6) In the evolutionary analyses, some sort of approach that takes phylogenetic relationships into account should be used. Also, I understand the limitations with differentially available dietary starch intake data among species… however, could a subset of the dataset be formally analyzed in this framework, i.e. considering the species for which roughly equivalent dietary data are available?

The reviewer is right. To address this, we have now conducted an independent phylogenetic contrasts analysis (new Figure 4C). This analysis, which puts into consideration the phylogenetic distances, still showed that the trends we observed based on direct comparison remain robust. In addition, we used information found in the literature to update our analysis with the predicted starch consumption of the animals we tested. Specifically, we now included additional columns in Figures 4A and 4B to contrast high and low starch consuming species.

7) Details were insufficient for me to evaluate the AMY copy number simulation results, although it is difficult for me to imagine the parameters of the simulation exercise being able to accurately model mutation rates (and especially given that rates of NAHR once duplication has occurred are expected to be strikingly higher than the rate of initial duplication of a locus).

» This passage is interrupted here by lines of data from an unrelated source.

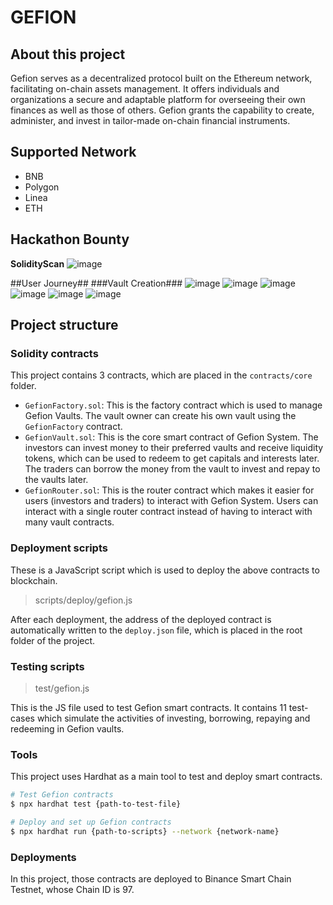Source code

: # GEFION

## About this project

Gefion serves as a decentralized protocol built on the Ethereum network, facilitating on-chain assets management. It offers individuals and organizations a secure and adaptable platform for overseeing their own finances as well as those of others. Gefion grants the capability to create, administer, and invest in tailor-made on-chain financial instruments.

## Supported Network ##

- BNB
- Polygon
- Linea
- ETH

## Hackathon Bounty ##

**SolidityScan**
![image](https://github.com/tranquanghuy7198/gefion/assets/24476347/17d7600d-0523-4041-a245-39fbee06c962)

##User Journey##
###Vault Creation###
![image](https://github.com/tranquanghuy7198/gefion/assets/24476347/8160128c-91c4-458d-89fc-eaaddb9ff6af)
![image](https://github.com/tranquanghuy7198/gefion/assets/24476347/212e3162-e418-4865-862a-2982af66671e)
![image](https://github.com/tranquanghuy7198/gefion/assets/24476347/fe4fa5d9-9c78-48fa-bfb5-5a737e229b5d)
![image](https://github.com/tranquanghuy7198/gefion/assets/24476347/b24644a1-8078-490c-bc83-d13622ef0bc7)
![image](https://github.com/tranquanghuy7198/gefion/assets/24476347/92f5b338-f26f-46b3-8235-ee353f1faf26)
![image](https://github.com/tranquanghuy7198/gefion/assets/24476347/82c22ec0-23a4-4d41-813f-42328871e6bb)





## Project structure

### Solidity contracts

This project contains 3 contracts, which are placed in the `contracts/core` folder.

* `GefionFactory.sol`: This is the factory contract which is used to manage Gefion Vaults. The vault owner can create his own vault using the `GefionFactory` contract.
* `GefionVault.sol`: This is the core smart contract of Gefion System. The investors can invest money to their preferred vaults and receive liquidity tokens, which can be used to redeem to get capitals and interests later. The traders can borrow the money from the vault to invest and repay to the vaults later.
* `GefionRouter.sol`: This is the router contract which makes it easier for users (investors and traders) to interact with Gefion System. Users can interact with a single router contract instead of having to interact with many vault contracts.

### Deployment scripts

These is a JavaScript script which is used to deploy the above contracts to blockchain.

> scripts/deploy/gefion.js

After each deployment, the address of the deployed contract is automatically written to the `deploy.json` file, which is placed in the root folder of the project.

### Testing scripts

> test/gefion.js

This is the JS file used to test Gefion smart contracts. It contains 11 test-cases which simulate the activities of investing, borrowing, repaying and redeeming in Gefion vaults.

### Tools

This project uses Hardhat as a main tool to test and deploy smart contracts.

```sh
# Test Gefion contracts
$ npx hardhat test {path-to-test-file}

# Deploy and set up Gefion contracts
$ npx hardhat run {path-to-scripts} --network {network-name}
```

### Deployments

In this project, those contracts are deployed to Binance Smart Chain Testnet, whose Chain ID is 97.
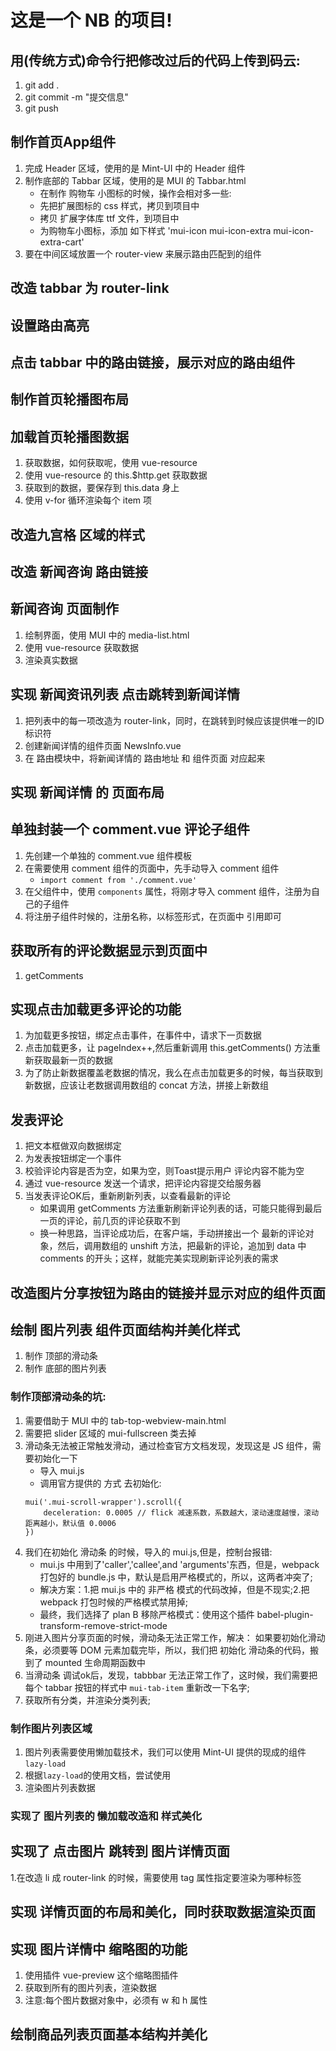 # 这是一个 NB 的项目!

## 用(传统方式)命令行把修改过后的代码上传到码云:
1. git add .
2. git commit -m "提交信息"
3. git push

## 制作首页App组件
1. 完成 Header 区域，使用的是 Mint-UI 中的 Header 组件
2. 制作底部的 Tabbar 区域，使用的是 MUI 的 Tabbar.html
    + 在制作 购物车 小图标的时候，操作会相对多一些:
    + 先把扩展图标的 css 样式，拷贝到项目中
    + 拷贝 扩展字体库 ttf 文件，到项目中
    + 为购物车小图标，添加 如下样式 'mui-icon mui-icon-extra mui-icon-extra-cart'
3. 要在中间区域放置一个 router-view 来展示路由匹配到的组件

## 改造 tabbar 为 router-link

## 设置路由高亮

## 点击 tabbar 中的路由链接，展示对应的路由组件

## 制作首页轮播图布局

## 加载首页轮播图数据
1. 获取数据，如何获取呢，使用 vue-resource
2. 使用 vue-resource 的 this.$http.get 获取数据
3. 获取到的数据，要保存到 this.data 身上
4. 使用 v-for 循环渲染每个 item 项

## 改造九宫格 区域的样式

## 改造 新闻咨询 路由链接

## 新闻咨询 页面制作
1. 绘制界面，使用 MUI 中的 media-list.html
2. 使用 vue-resource 获取数据
3. 渲染真实数据

## 实现 新闻资讯列表 点击跳转到新闻详情
1. 把列表中的每一项改造为 router-link，同时，在跳转到时候应该提供唯一的ID标识符
2. 创建新闻详情的组件页面 NewsInfo.vue
3. 在 路由模块中，将新闻详情的 路由地址 和 组件页面 对应起来

## 实现 新闻详情 的 页面布局 

## 单独封装一个 comment.vue 评论子组件
1. 先创建一个单独的 comment.vue 组件模板
2. 在需要使用 comment 组件的页面中，先手动导入 comment 组件
    + `import comment from './comment.vue'`
3. 在父组件中，使用 `components` 属性，将刚才导入 comment 组件，注册为自己的子组件
4. 将注册子组件时候的，注册名称，以标签形式，在页面中 引用即可

## 获取所有的评论数据显示到页面中
1. getComments

## 实现点击加载更多评论的功能
1. 为加载更多按钮，绑定点击事件，在事件中，请求下一页数据
2. 点击加载更多，让 pageIndex++,然后重新调用 this.getComments() 方法重新获取最新一页的数据
3. 为了防止新数据覆盖老数据的情况，我么在点击加载更多的时候，每当获取到新数据，应该让老数据调用数组的 concat 方法，拼接上新数组

## 发表评论
1. 把文本框做双向数据绑定
2. 为发表按钮绑定一个事件
3. 校验评论内容是否为空，如果为空，则Toast提示用户 评论内容不能为空
4. 通过 vue-resource 发送一个请求，把评论内容提交给服务器
5. 当发表评论OK后，重新刷新列表，以查看最新的评论
    + 如果调用 getComments 方法重新刷新评论列表的话，可能只能得到最后一页的评论，前几页的评论获取不到
    + 换一种思路，当评论成功后，在客户端，手动拼接出一个 最新的评论对象，然后，调用数组的 unshift 方法，把最新的评论，追加到 data 中 comments 的开头；这样，就能完美实现刷新评论列表的需求

## 改造图片分享按钮为路由的链接并显示对应的组件页面 

## 绘制 图片列表 组件页面结构并美化样式
1. 制作 顶部的滑动条
2. 制作 底部的图片列表
### 制作顶部滑动条的坑:
1. 需要借助于 MUI 中的 tab-top-webview-main.html
2. 需要把 slider 区域的 mui-fullscreen 类去掉
3. 滑动条无法被正常触发滑动，通过检查官方文档发现，发现这是 JS 组件，需要初始化一下
    + 导入 mui.js
    + 调用官方提供的 方式 去初始化:
    ```
    mui('.mui-scroll-wrapper').scroll({
        deceleration: 0.0005 // flick 减速系数，系数越大，滚动速度越慢，滚动距离越小，默认值 0.0006
    })
    ```
4. 我们在初始化 滑动条 的时候，导入的 mui.js,但是，控制台报错:
    + mui.js 中用到了'caller','callee',and 'arguments'东西，但是，webpack 打包好的 bundle.js 中，默认是启用严格模式的，所以，这两者冲突了;
    + 解决方案：1.把 mui.js 中的 非严格 模式的代码改掉，但是不现实;2.把 webpack 打包时候的严格模式禁用掉;
    + 最终，我们选择了 plan B 移除严格模式：使用这个插件 babel-plugin-transform-remove-strict-mode
5. 刚进入图片分享页面的时候，滑动条无法正常工作，解决： 如果要初始化滑动条，必须要等 DOM 元素加载完毕，所以，我们把 初始化 滑动条的代码，搬到了 mounted 生命周期函数中
6. 当滑动条 调试ok后，发现，tabbbar 无法正常工作了，这时候，我们需要把每个 tabbar 按钮的样式中 `mui-tab-item` 重新改一下名字;
7. 获取所有分类，并渲染分类列表;

### 制作图片列表区域
1. 图片列表需要使用懒加载技术，我们可以使用 Mint-UI 提供的现成的组件 `lazy-load`
2. 根据`lazy-load`的使用文档，尝试使用
3. 渲染图片列表数据

### 实现了 图片列表的 懒加载改造和 样式美化

## 实现了 点击图片 跳转到 图片详情页面
1.在改造 li 成 router-link 的时候，需要使用 tag 属性指定要渲染为哪种标签

## 实现 详情页面的布局和美化，同时获取数据渲染页面

## 实现 图片详情中 缩略图的功能
1. 使用插件 vue-preview 这个缩略图插件
2. 获取到所有的图片列表，渲染数据
3. 注意:每个图片数据对象中，必须有 w 和 h 属性

## 绘制商品列表页面基本结构并美化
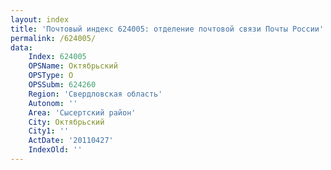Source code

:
 ```yaml
---
layout: index
title: 'Почтовый индекс 624005: отделение почтовой связи Почты России'
permalink: /624005/
data:
    Index: 624005
    OPSName: Октябрьский
    OPSType: О
    OPSSubm: 624260
    Region: 'Свердловская область'
    Autonom: ''
    Area: 'Сысертский район'
    City: Октябрьский
    City1: ''
    ActDate: '20110427'
    IndexOld: ''
---
```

We have now added a detailed explanation of our modeling approach in the new Materials and methods. In addition, we have now updated our modeling approach with additional parameters to reflect expected mutational mechanisms. For example, we considered, as the reviewer suggested, that the mutation rate of a single copy state is expected to be significantly lower than at a state with two or more copies where nonallelic homology is established.

Reviewer #2:

In this paper, employing digital PCR experiments to assess amylase copy number across a diverse range of mammalian lineages, Pajic et al. identify higher copy number within certain starch-consuming lineages. Additionally, they perform assays to measure salivary amylase activity and coalescent simulations to model neutral copy number variant evolution.

This work is performed in the context of known amylase gene family expansions in human, rodents, and dog, so the novelty here is the comprehensive nature with which sampling and analysis took place. The data presented here is confirmatory of the previously known amylase gene family expansions without addressing some relevant previous work, notably positive selection identified to be acting on amylase loci in mouse and dog (Staubach et al., 2012, Reiter et al., 2016).

We thank the reviewer for directing us to these relevant publications. In our revised Introduction section, we now explicitly mention their findings describing potential adaptive evolution of the amylase locus in house mice and dogs.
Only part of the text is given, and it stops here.